As documented in a paper published today in Optica, the team leapfrogs existing methods in an interesting way. Two satellites move in synchrony around the edge of a circle, collecting data as they go and beaming it to a third stationary one; this circle describes the synthetic aperture the two cameras are creating.
“We found that you only need a small part of a telescope lens to obtain quality images,” explained BGU grad student Angika Bulbul, who led the research, in a news release. “Even by using the perimeter aperture of a lens, as low as 0.43 percent, we managed to obtain similar image resolution compared to the full aperture area of mirror/lens-based imaging systems.”
In other words, they were basically able to get the results of a camera 50 times the size. That would be impressive anywhere, but up in space it’s especially important. Putting something as huge and complex as the Webb into orbit is an incredibly complicated and drawn out endeavor. And it’s putting a lot of eggs in one (very carefully checked and rechecked) basket.
But if you could instead use a handful of satellites working together, and just replace one if it fails, that really opens up the field. “We can slash the huge cost, time and material needed for gigantic traditional optical space telescopes with large curved mirrors,” Bulbul said.
One of the challenges of space telescopes, however, is that they need to take measurements with extreme precision. And keeping a satellite perfectly still is hard enough, to say nothing of having it move perfectly to within fractions of a millimeter.

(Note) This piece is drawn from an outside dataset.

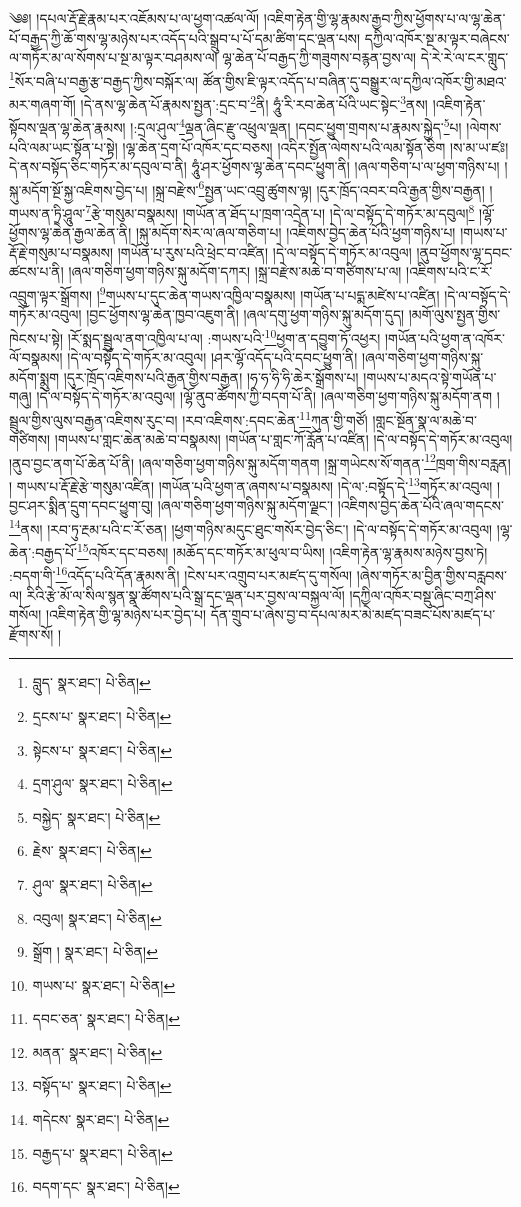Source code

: \setcounter{footnote}{0} 
༄༅། །དཔལ་རྡོ་རྗེ་རྣམ་པར་འཇོམས་པ་ལ་ཕྱག་འཚལ་ལོ། །འཇིག་རྟེན་གྱི་ལྷ་རྣམས་རྒྱབ་ཀྱིས་ཕྱོགས་པ་ལ་ལྷ་ཆེན་པོ་བརྒྱད་ཀྱི་ཆོ་གས་ལྷ་མཉེས་པར་འདོད་པའི་སྒྲུབ་པ་པོ་དམ་ཚིག་དང་ལྡན་པས། དཀྱིལ་འཁོར་སྔ་མ་ལྟར་བཞེངས་ལ་གཏོར་མ་ལ་སོགས་པ་སྔ་མ་ལྟར་བཤམས་ལ། ལྷ་ཆེན་པོ་བརྒྱད་ཀྱི་གཟུགས་བརྙན་བྱས་ལ། དེ་རེ་རེ་ལ་ངར་གླུད་\footnote{བླུད་  སྣར་ཐང་།  པེ་ཅིན། }སོར་བཞི་པ་བརྒྱ་རྩ་བརྒྱད་ཀྱིས་བསྐོར་ལ། ཚོན་གྱིས་ཇི་ལྟར་འདོད་པ་བཞིན་དུ་བསྒྱུར་ལ་དཀྱིལ་འཁོར་གྱི་མཐའ་མར་གཞག་གོ། །དེ་ནས་ལྷ་ཆེན་པོ་རྣམས་སྤྱན་:དྲང་བ་\footnote{དྲངས་པ་  སྣར་ཐང་།  པེ་ཅིན། }ནི། ཧཱུཾ་རི་རབ་ཆེན་པོའི་ཡང་སྟེང་\footnote{སྟེངས་པ་  སྣར་ཐང་།  པེ་ཅིན། }ནས། །འཇིག་རྟེན་སྟོབས་ལྡན་ལྷ་ཆེན་རྣམས། །:དྲལ་ཤུལ་\footnote{དྲག་ཤུལ་  སྣར་ཐང་།  པེ་ཅིན། }ལྡན་ཞིང་རྫུ་འཕྲུལ་ལྡན། །དབང་ཕྱུག་གྲགས་པ་རྣམས་སྐྱེད་\footnote{བསྐྱེད་  སྣར་ཐང་།  པེ་ཅིན། }པ། །ལེགས་པའི་ལམ་ཡང་སྟོན་པ་སྟེ། །ལྷ་ཆེན་དྲག་པོ་འཁོར་དང་བཅས། །འདིར་སྤྱོན་ལེགས་པའི་ལམ་སྟོན་ཅིག །ས་མ་ཡ་ཛཿ། དེ་ནས་བསྟོད་ཅིང་གཏོར་མ་དབུལ་བ་ནི། ཧཱུཾ་ཤར་ཕྱོགས་ལྷ་ཆེན་དབང་ཕྱུག་ནི། །ཞལ་གཅིག་པ་ལ་ཕྱག་གཉིས་པ། །སྐུ་མདོག་སྔོ་སྐྱ་འཇིགས་བྱེད་པ། །སྐྲ་བརྫེས་\footnote{རྗེས་  སྣར་ཐང་།  པེ་ཅིན། }སྤྱན་ཡང་འབྲུ་ཚུགས་ལྟ། །དུར་ཁྲོད་འབར་བའི་རྒྱན་གྱིས་བརྒྱན། །གཡས་ན་ཏྲི་ཤཱུལ་\footnote{ཤུལ་  སྣར་ཐང་།  པེ་ཅིན། }རྩེ་གསུམ་བསྣམས། །གཡོན་ན་ཐོད་པ་ཁྲག་འདྲེན་པ། །དེ་ལ་བསྟོད་དེ་གཏོར་མ་དབུལ།\footnote{འབུལ།  སྣར་ཐང་།  པེ་ཅིན། } །ལྷོ་ཕྱོགས་ལྷ་ཆེན་རྒྱལ་ཆེན་ནི། །སྐུ་མདོག་སེར་ལ་ཞལ་གཅིག་པ། །འཇིགས་བྱེད་ཆེན་པོའི་ཕྱག་གཉིས་པ། །གཡས་པ་རྡོ་རྗེ་གསུམ་པ་བསྣམས། །གཡོན་པ་རུས་པའི་ཕྲེང་བ་འཛིན། །དེ་ལ་བསྟོད་དེ་གཏོར་མ་འབུལ། །ནུབ་ཕྱོགས་ལྷ་དབང་ཚངས་པ་ནི། །ཞལ་གཅིག་ཕྱག་གཉིས་སྐུ་མདོག་དཀར། །སྐྲ་བརྫེས་མཆེ་བ་གཙིགས་པ་ལ། །འཇིགས་པའི་ང་རོ་འབྲུག་ལྟར་སྒྲོགས། །\footnote{སྒྲོག །  སྣར་ཐང་།  པེ་ཅིན། }གཡས་པ་དུང་ཆེན་གཡས་འཁྱིལ་བསྣམས། །གཡོན་པ་པདྨ་མཛེས་པ་འཛིན། །དེ་ལ་བསྟོད་དེ་གཏོར་མ་འབུལ། །བྱང་ཕྱོགས་ལྷ་ཆེན་ཁྱབ་འཇུག་ནི། །ཞལ་དགུ་ཕྱག་གཉིས་སྐུ་མདོག་དུད། །མགོ་ལུས་སྤྱན་གྱིས་ཁེངས་པ་སྟེ། །རོ་སྨད་སྦྲུལ་ནག་འཁྱིལ་པ་ལ། :གཡས་པའི་\footnote{གཡས་པ་  སྣར་ཐང་།  པེ་ཅིན། }ཕྱག་ན་དབྱུག་ཏོ་འཕྱར། །གཡོན་པའི་ཕྱག་ན་འཁོར་ལོ་བསྣམས། །དེ་ལ་བསྟོད་དེ་གཏོར་མ་འབུལ། །ཤར་ལྷོ་འདོད་པའི་དབང་ཕྱུག་ནི། །ཞལ་གཅིག་ཕྱག་གཉིས་སྐུ་མདོག་སྨུག །དུར་ཁྲོད་འཇིགས་པའི་རྒྱན་གྱིས་བརྒྱན། །ཧ་ཧ་ཧི་ཧི་ཆེར་སྒྲོགས་པ། །གཡས་པ་མདའ་སྟེ་གཡོན་པ་གཞུ། །དེ་ལ་བསྟོད་དེ་གཏོར་མ་འབུལ། །ལྷོ་ནུབ་ཚོགས་ཀྱི་བདག་པོ་ནི། །ཞལ་གཅིག་ཕྱག་གཉིས་སྐུ་མདོག་ནག །སྦྲུལ་གྱིས་ལུས་བརྒྱན་འཇིགས་རུང་བ། །རབ་འཇིགས་:དབང་ཆེན་\footnote{དབང་ཅན་  སྣར་ཐང་།  པེ་ཅིན། }ཀུན་གྱི་གཙོ། །གླང་སྔོན་སྣ་ལ་མཆེ་བ་གཙིགས། །གཡས་པ་གླང་ཆེན་མཆེ་བ་བསྣམས། །གཡོན་པ་གླང་ཀོ་རློན་པ་འཛིན། །དེ་ལ་བསྟོད་དེ་གཏོར་མ་འབུལ། །ནུབ་བྱང་ནག་པོ་ཆེན་པོ་ནི། །ཞལ་གཅིག་ཕྱག་གཉིས་སྐུ་མདོག་གནག །སྐྲ་གཡེངས་སོ་གནན་\footnote{མནན་  སྣར་ཐང་།  པེ་ཅིན། }ཁྲག་གིས་བརླན། །
གཡས་པ་རྡོ་རྗེ་རྩེ་གསུམ་འཛིན། །གཡོན་པའི་ཕྱག་ན་ཞགས་པ་བསྣམས། །དེ་ལ་:བསྟོད་དེ་\footnote{བསྟོད་པ་  སྣར་ཐང་།  པེ་ཅིན། }གཏོར་མ་འབུལ། །བྱང་ཤར་སྨིན་དྲུག་དབང་ཕྱུག་བུ། །ཞལ་གཅིག་ཕྱག་གཉིས་སྐུ་མདོག་ལྗང་། །འཇིགས་བྱེད་ཆེན་པོའི་ཞལ་གདངས་\footnote{གདེངས་  སྣར་ཐང་།  པེ་ཅིན། }ནས། །རབ་ཏུ་རྔམ་པའི་ང་རོ་ཅན། །ཕྱག་གཉིས་མདུང་ཐུང་གསོར་བྱེད་ཅིང་། །དེ་ལ་བསྟོད་དེ་གཏོར་མ་འབུལ། །ལྷ་ཆེན་:བརྒྱད་པོ་\footnote{བརྒྱད་པ་  སྣར་ཐང་།  པེ་ཅིན། }འཁོར་དང་བཅས། །མཆོད་དང་གཏོར་མ་ཕུལ་བ་ཡིས། །འཇིག་རྟེན་ལྷ་རྣམས་མཉེས་བྱས་ཏེ། :བདག་གི་\footnote{བདག་དང་  སྣར་ཐང་།  པེ་ཅིན། }འདོད་པའི་དོན་རྣམས་ནི། །ངེས་པར་འགྲུབ་པར་མཛད་དུ་གསོལ། །ཞེས་གཏོར་མ་བྱིན་གྱིས་བརླབས་ལ། རིའི་རྩེ་མོ་ལ་སིལ་སྙན་སྣ་ཚོགས་པའི་སྒྲ་དང་ལྡན་པར་བྱས་ལ་བསྐྱལ་ལོ། །དཀྱིལ་འཁོར་བསྡུ་ཞིང་བཀྲ་ཤིས་གསོལ། །འཇིག་རྟེན་གྱི་ལྷ་མཉེས་པར་བྱེད་པ། དོན་གྲུབ་པ་ཞེས་བྱ་བ་དཔལ་མར་མེ་མཛད་བཟང་པོས་མཛད་པ་རྫོགས་སོ། །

To keep on track, right now many satellites use reliable fixed sources of light, like bright stars, as reference points when calculating various things relating to their operations. Some astronomers have even used lasers to excite a point high in the atmosphere to provide a sort of artificial star for these systems to use.
These methods both have their strengths and weaknesses, but MIT researchers think they’ve found a more permanent, high-precision solution: a “guide star” satellite that would sit thousands of miles out and train a strong laser on the Earth and its orbital region.
This light source would be reliable, steady, and highly visible; satellites could use it to calculate their position and the minute changes to their imaging apparatus caused by heat and radiation, perhaps to a degree not possible with actual stars or atmospheric dots.
Both these intriguing technologies are still very much in the lab, but theory is where all big advances start, and it could be that in a few years, swarms of satellites will be sent into space not to provide terrestrial communications, but to create a massive synthetic telescope looking out on the universe.